How To Make Keto Reese’s Cheesecake Cups
Please remember to SHARE on Facebook and PIN IT 📌
📌 FOLLOW ME ON PINTEREST BY CLICKING HERE
Keto Reeses Cheesecake Cups
Ingredients
For the cake layer:
- 1 cup Almond flour
- 1 teaspoon Baking powder
- ¼ cup Cocoa powder unsweetened
- ¼ cup Swerve confectioners sugar substitute
- ½ teaspoon Vanilla extract
- 2 Eggs
- ¼ cup Oil
- 2 tablespoon Heavy whipping cream
For the caramel layer:
- ½ cup Walden Farms Sugar free caramel sauce
- ¼ cup Chopped peanuts
For the cheesecake layer:
- 4 ounce Cream cheese
- 2 tablespoon Lower carb peanut butter
- 3 tablespoon Heavy whipping cream
- 1 teaspoon Vanilla extract
- ¼ cup Swerve confectioners sugar substitute
For the drizzle:
- 2 tablespoon Walden Farms sugar free chocolate sauce
- 1 tablespoon Lower carb peanut butter
Instructions
- Preheat the oven to 350 degrees.
- Add the ingredients for the cake layer to a mixing bowl, and beat until smooth.
- Fill the bottom of 8 cupcake liners in a muffin tin about ⅓ of the way full with the batter, and bake for 10-15 minutes or until cooked through.
- While still warm, press the cake layer down to compact it as much as possible in the cupcake liners. This will give you room to add the additional layers for the cheesecake cups.
- Let the cake layer cool to room temperature.
- Add a layer of the caramel sauce to the top of each cake layer in the muffin tin.
- Top each caramel layer with some of the chopped peanuts.
- Place the tray into the freezer for two hours.
- Add the ingredients for the cheesecake layer to a mixing bowl, and beat until smooth and creamy.
- Fill the cupcake liners the rest of the way to the top with the cheesecake mixture, and place the tray back into the freezer for several more hours until it has set.
- Peel the cupcake liners off of the cheesecake cups.
- Add the chocolate sauce and peanut butter to a microwave safe bowl. Heat at 10 second intervals until the peanut butter has melted, and the ingredients are combined.

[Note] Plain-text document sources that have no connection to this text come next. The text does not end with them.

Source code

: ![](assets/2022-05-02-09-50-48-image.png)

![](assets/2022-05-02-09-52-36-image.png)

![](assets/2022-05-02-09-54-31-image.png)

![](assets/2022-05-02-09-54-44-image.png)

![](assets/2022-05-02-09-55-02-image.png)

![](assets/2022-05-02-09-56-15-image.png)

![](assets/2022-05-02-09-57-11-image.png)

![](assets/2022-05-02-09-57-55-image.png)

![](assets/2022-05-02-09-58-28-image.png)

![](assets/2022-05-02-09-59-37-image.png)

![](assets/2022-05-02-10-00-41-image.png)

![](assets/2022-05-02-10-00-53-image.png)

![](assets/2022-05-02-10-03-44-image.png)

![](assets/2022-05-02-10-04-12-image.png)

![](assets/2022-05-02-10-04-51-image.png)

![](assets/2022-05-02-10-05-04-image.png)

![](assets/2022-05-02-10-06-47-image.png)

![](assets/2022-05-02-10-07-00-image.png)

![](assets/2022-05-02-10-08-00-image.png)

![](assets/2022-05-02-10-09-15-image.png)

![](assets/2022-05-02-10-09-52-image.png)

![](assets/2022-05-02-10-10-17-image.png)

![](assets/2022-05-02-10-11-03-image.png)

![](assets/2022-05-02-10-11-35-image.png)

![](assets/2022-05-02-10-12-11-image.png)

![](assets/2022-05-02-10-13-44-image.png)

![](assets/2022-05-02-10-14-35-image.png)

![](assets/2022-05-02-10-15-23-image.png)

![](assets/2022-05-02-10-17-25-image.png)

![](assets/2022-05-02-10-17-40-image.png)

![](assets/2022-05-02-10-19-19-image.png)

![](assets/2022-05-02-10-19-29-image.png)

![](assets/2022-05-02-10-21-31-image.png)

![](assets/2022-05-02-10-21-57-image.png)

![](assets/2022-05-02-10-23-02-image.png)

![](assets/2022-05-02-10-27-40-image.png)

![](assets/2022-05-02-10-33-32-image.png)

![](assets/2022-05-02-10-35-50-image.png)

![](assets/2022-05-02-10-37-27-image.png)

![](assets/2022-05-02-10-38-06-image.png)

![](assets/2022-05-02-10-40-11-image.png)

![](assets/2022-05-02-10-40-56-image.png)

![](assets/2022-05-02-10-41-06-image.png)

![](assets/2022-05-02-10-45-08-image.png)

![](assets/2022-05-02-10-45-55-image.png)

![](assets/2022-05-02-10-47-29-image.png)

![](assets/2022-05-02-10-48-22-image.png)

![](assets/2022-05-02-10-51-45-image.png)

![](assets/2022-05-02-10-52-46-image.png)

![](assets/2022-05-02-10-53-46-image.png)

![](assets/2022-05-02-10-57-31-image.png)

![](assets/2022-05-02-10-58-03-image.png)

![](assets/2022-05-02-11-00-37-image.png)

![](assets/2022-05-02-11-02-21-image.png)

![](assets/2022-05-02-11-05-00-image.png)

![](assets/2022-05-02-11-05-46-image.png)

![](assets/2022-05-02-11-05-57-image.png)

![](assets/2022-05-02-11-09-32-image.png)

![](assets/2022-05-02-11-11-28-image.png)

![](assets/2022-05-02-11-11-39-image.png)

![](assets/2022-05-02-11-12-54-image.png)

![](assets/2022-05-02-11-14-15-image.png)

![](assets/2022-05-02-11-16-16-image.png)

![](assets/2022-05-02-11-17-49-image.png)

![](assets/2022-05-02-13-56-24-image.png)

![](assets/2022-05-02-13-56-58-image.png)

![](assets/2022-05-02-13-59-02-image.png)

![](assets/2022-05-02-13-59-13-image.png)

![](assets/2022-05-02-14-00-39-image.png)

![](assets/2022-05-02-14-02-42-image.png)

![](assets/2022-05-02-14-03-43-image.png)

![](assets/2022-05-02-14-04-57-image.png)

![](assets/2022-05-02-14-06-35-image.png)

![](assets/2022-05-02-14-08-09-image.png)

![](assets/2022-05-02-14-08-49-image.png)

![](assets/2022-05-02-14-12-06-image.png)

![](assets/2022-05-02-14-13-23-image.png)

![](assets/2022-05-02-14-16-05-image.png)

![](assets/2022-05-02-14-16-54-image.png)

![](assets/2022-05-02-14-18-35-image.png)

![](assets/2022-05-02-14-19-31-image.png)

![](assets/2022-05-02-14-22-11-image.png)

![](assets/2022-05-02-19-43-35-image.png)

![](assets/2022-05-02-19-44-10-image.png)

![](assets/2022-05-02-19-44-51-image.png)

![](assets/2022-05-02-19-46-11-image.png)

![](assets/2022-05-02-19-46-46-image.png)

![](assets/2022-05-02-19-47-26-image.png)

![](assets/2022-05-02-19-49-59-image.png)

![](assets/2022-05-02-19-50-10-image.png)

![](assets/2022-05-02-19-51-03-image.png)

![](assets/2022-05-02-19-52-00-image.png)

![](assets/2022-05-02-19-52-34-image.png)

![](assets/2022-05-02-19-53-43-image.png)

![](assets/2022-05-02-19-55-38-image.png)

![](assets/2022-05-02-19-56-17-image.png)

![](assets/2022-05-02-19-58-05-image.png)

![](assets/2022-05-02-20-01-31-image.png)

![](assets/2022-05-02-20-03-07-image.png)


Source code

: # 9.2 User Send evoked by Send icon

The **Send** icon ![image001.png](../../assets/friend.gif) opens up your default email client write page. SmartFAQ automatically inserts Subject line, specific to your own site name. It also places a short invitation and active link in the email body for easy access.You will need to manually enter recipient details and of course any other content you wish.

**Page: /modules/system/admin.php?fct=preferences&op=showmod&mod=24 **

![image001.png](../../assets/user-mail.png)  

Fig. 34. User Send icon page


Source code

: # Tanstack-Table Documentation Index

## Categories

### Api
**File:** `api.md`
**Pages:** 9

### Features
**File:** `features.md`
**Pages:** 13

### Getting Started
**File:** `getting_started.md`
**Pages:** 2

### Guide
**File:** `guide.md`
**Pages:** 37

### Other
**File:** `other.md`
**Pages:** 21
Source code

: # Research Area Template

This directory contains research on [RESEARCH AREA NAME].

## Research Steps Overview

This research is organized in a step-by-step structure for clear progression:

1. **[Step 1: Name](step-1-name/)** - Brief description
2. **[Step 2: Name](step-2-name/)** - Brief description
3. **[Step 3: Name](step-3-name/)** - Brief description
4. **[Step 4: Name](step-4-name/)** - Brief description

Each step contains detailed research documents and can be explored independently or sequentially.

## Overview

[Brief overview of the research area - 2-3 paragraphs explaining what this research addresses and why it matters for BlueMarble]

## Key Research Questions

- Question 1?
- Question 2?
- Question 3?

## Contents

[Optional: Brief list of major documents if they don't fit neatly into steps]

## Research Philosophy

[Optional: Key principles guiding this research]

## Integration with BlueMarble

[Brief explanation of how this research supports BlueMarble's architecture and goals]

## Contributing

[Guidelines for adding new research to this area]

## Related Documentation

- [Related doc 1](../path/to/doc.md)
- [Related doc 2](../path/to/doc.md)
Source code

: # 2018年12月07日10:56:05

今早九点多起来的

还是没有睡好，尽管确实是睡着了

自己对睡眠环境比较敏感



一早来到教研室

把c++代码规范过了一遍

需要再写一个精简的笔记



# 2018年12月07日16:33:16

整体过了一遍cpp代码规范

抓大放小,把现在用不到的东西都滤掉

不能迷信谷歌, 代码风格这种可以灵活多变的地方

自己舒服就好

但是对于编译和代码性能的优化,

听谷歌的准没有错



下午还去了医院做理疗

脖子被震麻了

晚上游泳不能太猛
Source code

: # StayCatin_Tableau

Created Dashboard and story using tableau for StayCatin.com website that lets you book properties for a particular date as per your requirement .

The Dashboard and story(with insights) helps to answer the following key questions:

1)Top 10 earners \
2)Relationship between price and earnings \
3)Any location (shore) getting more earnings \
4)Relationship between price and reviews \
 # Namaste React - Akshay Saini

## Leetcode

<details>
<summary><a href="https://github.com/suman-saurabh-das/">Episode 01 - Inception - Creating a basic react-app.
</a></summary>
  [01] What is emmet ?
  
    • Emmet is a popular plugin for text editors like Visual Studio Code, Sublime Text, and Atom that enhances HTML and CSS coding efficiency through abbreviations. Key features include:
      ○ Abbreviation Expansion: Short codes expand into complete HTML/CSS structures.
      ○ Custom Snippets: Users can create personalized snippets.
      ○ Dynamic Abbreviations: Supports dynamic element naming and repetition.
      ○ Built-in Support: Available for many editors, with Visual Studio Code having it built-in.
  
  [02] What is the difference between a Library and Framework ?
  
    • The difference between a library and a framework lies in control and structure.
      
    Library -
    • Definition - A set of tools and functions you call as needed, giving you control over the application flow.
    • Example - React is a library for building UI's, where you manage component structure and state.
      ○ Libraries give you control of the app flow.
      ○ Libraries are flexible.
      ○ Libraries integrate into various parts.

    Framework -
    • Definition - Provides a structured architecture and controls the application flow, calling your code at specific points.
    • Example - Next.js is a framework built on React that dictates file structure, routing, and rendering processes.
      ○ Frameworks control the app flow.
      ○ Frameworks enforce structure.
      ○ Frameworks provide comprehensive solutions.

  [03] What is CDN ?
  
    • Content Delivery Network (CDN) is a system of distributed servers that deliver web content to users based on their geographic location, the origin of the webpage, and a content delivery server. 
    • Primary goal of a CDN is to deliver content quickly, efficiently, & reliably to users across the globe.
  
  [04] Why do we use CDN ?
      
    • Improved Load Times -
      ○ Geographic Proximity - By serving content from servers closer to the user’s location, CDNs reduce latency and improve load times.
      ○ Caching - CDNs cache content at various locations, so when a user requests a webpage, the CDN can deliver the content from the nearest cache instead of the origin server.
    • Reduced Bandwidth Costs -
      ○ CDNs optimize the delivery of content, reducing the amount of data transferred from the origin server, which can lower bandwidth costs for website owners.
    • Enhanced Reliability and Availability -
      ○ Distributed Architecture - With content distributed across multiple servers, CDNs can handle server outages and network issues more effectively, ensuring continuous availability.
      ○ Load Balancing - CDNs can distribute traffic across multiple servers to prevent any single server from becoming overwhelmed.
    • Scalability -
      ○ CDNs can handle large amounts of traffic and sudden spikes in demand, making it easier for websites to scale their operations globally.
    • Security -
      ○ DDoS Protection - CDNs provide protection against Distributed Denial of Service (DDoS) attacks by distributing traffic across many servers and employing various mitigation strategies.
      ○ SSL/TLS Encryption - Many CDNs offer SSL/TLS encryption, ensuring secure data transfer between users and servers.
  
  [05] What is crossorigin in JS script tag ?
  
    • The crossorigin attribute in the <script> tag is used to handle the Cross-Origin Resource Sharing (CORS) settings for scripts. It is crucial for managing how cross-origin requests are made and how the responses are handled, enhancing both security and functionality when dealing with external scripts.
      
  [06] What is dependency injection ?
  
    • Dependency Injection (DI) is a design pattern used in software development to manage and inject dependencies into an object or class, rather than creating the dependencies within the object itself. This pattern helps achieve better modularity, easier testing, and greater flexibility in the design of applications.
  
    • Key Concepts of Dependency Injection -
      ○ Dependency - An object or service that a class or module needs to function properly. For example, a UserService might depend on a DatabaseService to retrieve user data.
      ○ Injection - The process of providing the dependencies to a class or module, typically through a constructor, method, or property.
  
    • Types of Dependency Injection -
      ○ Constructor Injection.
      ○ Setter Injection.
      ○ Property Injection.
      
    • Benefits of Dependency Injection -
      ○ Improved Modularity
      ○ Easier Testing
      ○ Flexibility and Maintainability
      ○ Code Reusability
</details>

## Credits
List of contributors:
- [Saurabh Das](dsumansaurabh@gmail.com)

- Use the tines of a fork to drizzle the chocolate peanut butter sauce over the top of the cheesecake cups before serving.
Nutrition
I would love for you to share a link to this recipe, but please Do Not copy/paste the recipe or instructions to social media or websites. You may share one photo with a link back.
Don’t forget to Pin! So you can come back and make this tasty keto cheesecake recipe!
It is the responsibility of the Reader to assure the products or ingredients they use in any recipes from Kimspireddiy are allergen-free, sugar free, gluten-free, egg-free and/or dairy-free, for example) Weight Watcher friendly, Keto friendly or Vegetarian friendly. Kimspireddiy assumes no liability for inaccuracies or misstatement about products, nutrition, points, opinions or comments on this site. Even though nutritional information is given it is the readers responsibility to calculate points, net carbs & nutritional information. KimspiredDIY holds no responsibility for calculations.
Laura Vilendrer says
What kind of oil is used?
Gail H says
I am allergic to almonds, is there a different type of flour you would use in its place?
Patty says
OMG! Definitely deserves 5 plus stars. As I made each layer, I tasted it and thought, “these aren’t going to be very good”. Boy was I wrong! these were absolutely delicious! Will definitely make them again. I’ve tried several of your recipes and have enjoyed them all!